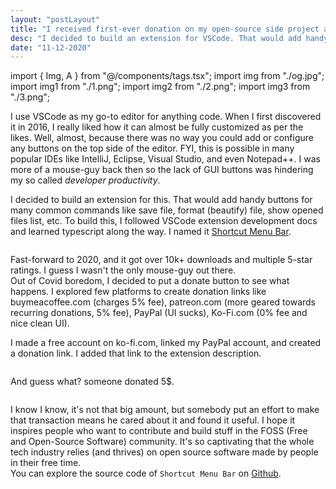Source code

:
 ```yaml
---
layout: "postLayout"
title: "I received first-ever donation on my open-source side project and it felt great"
desc: "I decided to build an extension for VSCode. That would add handy buttons for many common commands like save file, format file, show opened files etc."
date: "11-12-2020"
---
```


import { Img, A } from "@/components/tags.tsx";
import img from "./og.jpg";
import img1 from "./1.png";
import img2 from "./2.png";
import img3 from "./3.png";

I use VSCode as my go-to editor for anything code. When I first discovered it in 2016, I really liked how it can almost be fully customized as per the likes. Well, almost, because there was no way you could add or configure any buttons on the top side of the editor. FYI, this is possible in many popular IDEs like IntelliJ, Eclipse, Visual Studio, and even Notepad++. I was more of a mouse-guy back then so the lack of GUI buttons was hindering my so called _developer productivity_.

I decided to build an extension for this. That would add handy buttons for many common commands like save file, format (beautify) file, show opened files list, etc. To build this, I followed VSCode extension development docs and learned typescript along the way. I named it [Shortcut Menu Bar](https://marketplace.visualstudio.com/items?itemName=jerrygoyal.shortcut-menu-bar).

<Img src={img1} alt="" caption="Shortcut Menu Bar" />

Fast-forward to 2020, and it got over 10k+ downloads and multiple 5-star ratings. I guess I wasn't the only mouse-guy out there.  
Out of Covid boredom, I decided to put a donate button to see what happens. I explored few platforms to create donation links like buymeacoffee.com (charges 5% fee), patreon.com (more geared towards recurring donations, 5% fee), PayPal (UI sucks), Ko-Fi.com (0% fee and nice clean UI).

I made a free account on ko-fi.com, linked my PayPal account, and created a donation link. I added that link to the extension description.

<Img src={img2} alt="" caption="Shortcut Menu Bar" />

And guess what? someone donated 5$.

<Img src={img3} alt="" caption="donation via ko-fi.com" />

I know I know, it's not that big amount, but somebody put an effort to make that transaction means he cared about it and found it useful.
I hope it inspires people who want to contribute and build stuff in the FOSS (Free and Open-Source Software) community. It's so captivating that the whole tech industry relies (and thrives) on open source software made by people in their free time.  
You can explore the source code of `Shortcut Menu Bar` on [Github](https://github.com/GorvGoyl/Shortcut-Menu-Bar-VSCode-Extension).
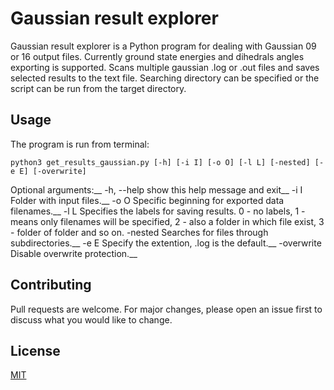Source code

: # Gaussian result explorer

Gaussian result explorer is a Python program for dealing with Gaussian 09 or 16 output files. Currently ground state energies and dihedrals angles exporting is supported. Scans multiple gaussian .log or .out files and saves selected results to the text file. Searching directory can be specified or the script can be run from the target directory.

## Usage

The program is run from terminal:

```
python3 get_results_gaussian.py [-h] [-i I] [-o O] [-l L] [-nested] [-e E] [-overwrite]
```
Optional arguments:__
  -h, --help  show this help message and exit__
  -i I        Folder with input files.__
  -o O        Specific beginning for exported data filenames.__
  -l L        Specifies the labels for saving results. 0 - no labels, 1 - means only filenames will be specified, 2 -
              also a folder in which file exist, 3 - folder of folder and so on.
  -nested     Searches for files through subdirectories.__
  -e E        Specify the extention, .log is the default.__
  -overwrite  Disable overwrite protection.__

## Contributing

Pull requests are welcome. For major changes, please open an issue first
to discuss what you would like to change.

## License

[MIT](https://choosealicense.com/licenses/mit/)
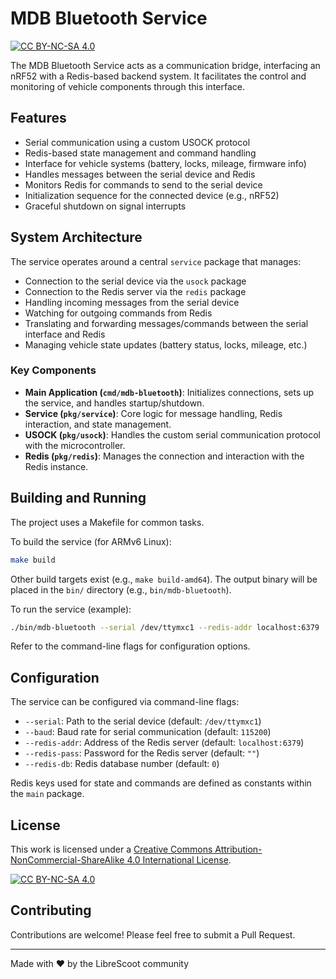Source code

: # MDB Bluetooth Service

[![CC BY-NC-SA 4.0][cc-by-nc-sa-shield]][cc-by-nc-sa]

The MDB Bluetooth Service acts as a communication bridge, interfacing an nRF52 with a Redis-based backend system. It facilitates the control and monitoring of vehicle components through this interface.

## Features

- Serial communication using a custom USOCK protocol
- Redis-based state management and command handling
- Interface for vehicle systems (battery, locks, mileage, firmware info)
- Handles messages between the serial device and Redis
- Monitors Redis for commands to send to the serial device
- Initialization sequence for the connected device (e.g., nRF52)
- Graceful shutdown on signal interrupts

## System Architecture

The service operates around a central `service` package that manages:
- Connection to the serial device via the `usock` package
- Connection to the Redis server via the `redis` package
- Handling incoming messages from the serial device
- Watching for outgoing commands from Redis
- Translating and forwarding messages/commands between the serial interface and Redis
- Managing vehicle state updates (battery status, locks, mileage, etc.)

### Key Components

- **Main Application (`cmd/mdb-bluetooth`)**: Initializes connections, sets up the service, and handles startup/shutdown.
- **Service (`pkg/service`)**: Core logic for message handling, Redis interaction, and state management.
- **USOCK (`pkg/usock`)**: Handles the custom serial communication protocol with the microcontroller.
- **Redis (`pkg/redis`)**: Manages the connection and interaction with the Redis instance.

## Building and Running

The project uses a Makefile for common tasks.

To build the service (for ARMv6 Linux):

```bash
make build
```

Other build targets exist (e.g., `make build-amd64`). The output binary will be placed in the `bin/` directory (e.g., `bin/mdb-bluetooth`).

To run the service (example):

```bash
./bin/mdb-bluetooth --serial /dev/ttymxc1 --redis-addr localhost:6379
```

Refer to the command-line flags for configuration options.

## Configuration

The service can be configured via command-line flags:

- `--serial`: Path to the serial device (default: `/dev/ttymxc1`)
- `--baud`: Baud rate for serial communication (default: `115200`)
- `--redis-addr`: Address of the Redis server (default: `localhost:6379`)
- `--redis-pass`: Password for the Redis server (default: `""`)
- `--redis-db`: Redis database number (default: `0`)

Redis keys used for state and commands are defined as constants within the `main` package.

## License

This work is licensed under a
[Creative Commons Attribution-NonCommercial-ShareAlike 4.0 International License][cc-by-nc-sa].

[![CC BY-NC-SA 4.0][cc-by-nc-sa-image]][cc-by-nc-sa]

[cc-by-nc-sa]: http://creativecommons.org/licenses/by-nc-sa/4.0/
[cc-by-nc-sa-image]: https://licensebuttons.net/l/by-nc-sa/4.0/88x31.png
[cc-by-nc-sa-shield]: https://img.shields.io/badge/License-CC%20BY--NC--SA%204.0-lightgrey.svg

## Contributing

Contributions are welcome! Please feel free to submit a Pull Request.

---

Made with ❤️ by the LibreScoot community

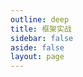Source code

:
 ```yaml
---
outline: deep
title: 框架实战
sidebar: false
aside: false
layout: page
---
```


<base-index :title="$frontmatter.title "/>
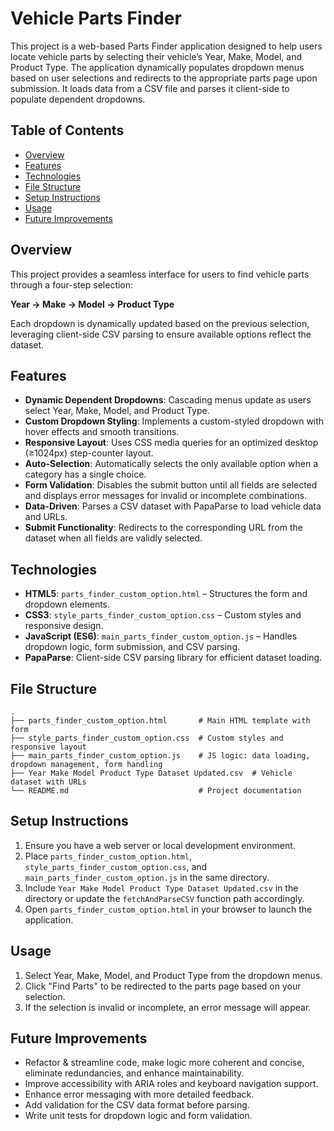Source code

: 

# Vehicle Parts Finder

This project is a web-based Parts Finder application designed to help users locate vehicle parts by selecting their vehicle’s Year, Make, Model, and Product Type. The application dynamically populates dropdown menus based on user selections and redirects to the appropriate parts page upon submission. It loads data from a CSV file and parses it client-side to populate dependent dropdowns.

## Table of Contents
- [Overview](#overview)
- [Features](#features)
- [Technologies](#technologies)
- [File Structure](#file-structure)
- [Setup Instructions](#setup-instructions)
- [Usage](#usage)
- [Future Improvements](#future-improvements)

## Overview

This project provides a seamless interface for users to find vehicle parts through a four-step selection:

**Year → Make → Model → Product Type**

Each dropdown is dynamically updated based on the previous selection, leveraging client-side CSV parsing to ensure available options reflect the dataset.

## Features
- **Dynamic Dependent Dropdowns**: Cascading menus update as users select Year, Make, Model, and Product Type.
- **Custom Dropdown Styling**: Implements a custom-styled dropdown with hover effects and smooth transitions.
- **Responsive Layout**: Uses CSS media queries for an optimized desktop (≥1024px) step-counter layout.
- **Auto-Selection**: Automatically selects the only available option when a category has a single choice.
- **Form Validation**: Disables the submit button until all fields are selected and displays error messages for invalid or incomplete combinations.
- **Data-Driven**: Parses a CSV dataset with PapaParse to load vehicle data and URLs.
- **Submit Functionality**: Redirects to the corresponding URL from the dataset when all fields are validly selected.

## Technologies
- **HTML5**: `parts_finder_custom_option.html` – Structures the form and dropdown elements.
- **CSS3**: `style_parts_finder_custom_option.css` – Custom styles and responsive design.
- **JavaScript (ES6)**: `main_parts_finder_custom_option.js` – Handles dropdown logic, form submission, and CSV parsing.
- **PapaParse**: Client-side CSV parsing library for efficient dataset loading.

## File Structure

```
.
├── parts_finder_custom_option.html       # Main HTML template with form
├── style_parts_finder_custom_option.css  # Custom styles and responsive layout
├── main_parts_finder_custom_option.js    # JS logic: data loading, dropdown management, form handling
├── Year Make Model Product Type Dataset Updated.csv  # Vehicle dataset with URLs
└── README.md                             # Project documentation
```

## Setup Instructions
1. Ensure you have a web server or local development environment.
2. Place `parts_finder_custom_option.html`, `style_parts_finder_custom_option.css`, and `main_parts_finder_custom_option.js` in the same directory.
3. Include `Year Make Model Product Type Dataset Updated.csv` in the directory or update the `fetchAndParseCSV` function path accordingly.
4. Open `parts_finder_custom_option.html` in your browser to launch the application.

## Usage
1. Select Year, Make, Model, and Product Type from the dropdown menus.
2. Click "Find Parts" to be redirected to the parts page based on your selection.
3. If the selection is invalid or incomplete, an error message will appear.

## Future Improvements
- Refactor & streamline code, make logic more coherent and concise, eliminate redundancies, and enhance maintainability.
- Improve accessibility with ARIA roles and keyboard navigation support.
- Enhance error messaging with more detailed feedback.
- Add validation for the CSV data format before parsing.
- Write unit tests for dropdown logic and form validation.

**What this task involves**. Print once more, exactly, the lines that start at the top of the records above and end at the line with "I use VSCode", skipping all pictures.

**Answer to this problem**.
Source code

:
 ```yaml
---
layout: "postLayout"
title: "I received first-ever donation on my open-source side project and it felt great"
desc: "I decided to build an extension for VSCode. That would add handy buttons for many common commands like save file, format file, show opened files etc."
date: "11-12-2020"
---
```


import { Img, A } from "@/components/tags.tsx";
import img from "./og.jpg";
import img1 from "./1.png";
import img2 from "./2.png";
import img3 from "./3.png";

I use VSCode as my go-to editor for anything code. When I first discovered it in 2016, I really liked how it can almost be fully customized as per the likes. Well, almost, because there was no way you could add or configure any buttons on the top side of the editor. FYI, this is possible in many popular IDEs like IntelliJ, Eclipse, Visual Studio, and even Notepad++. I was more of a mouse-guy back then so the lack of GUI buttons was hindering my so called _developer productivity_.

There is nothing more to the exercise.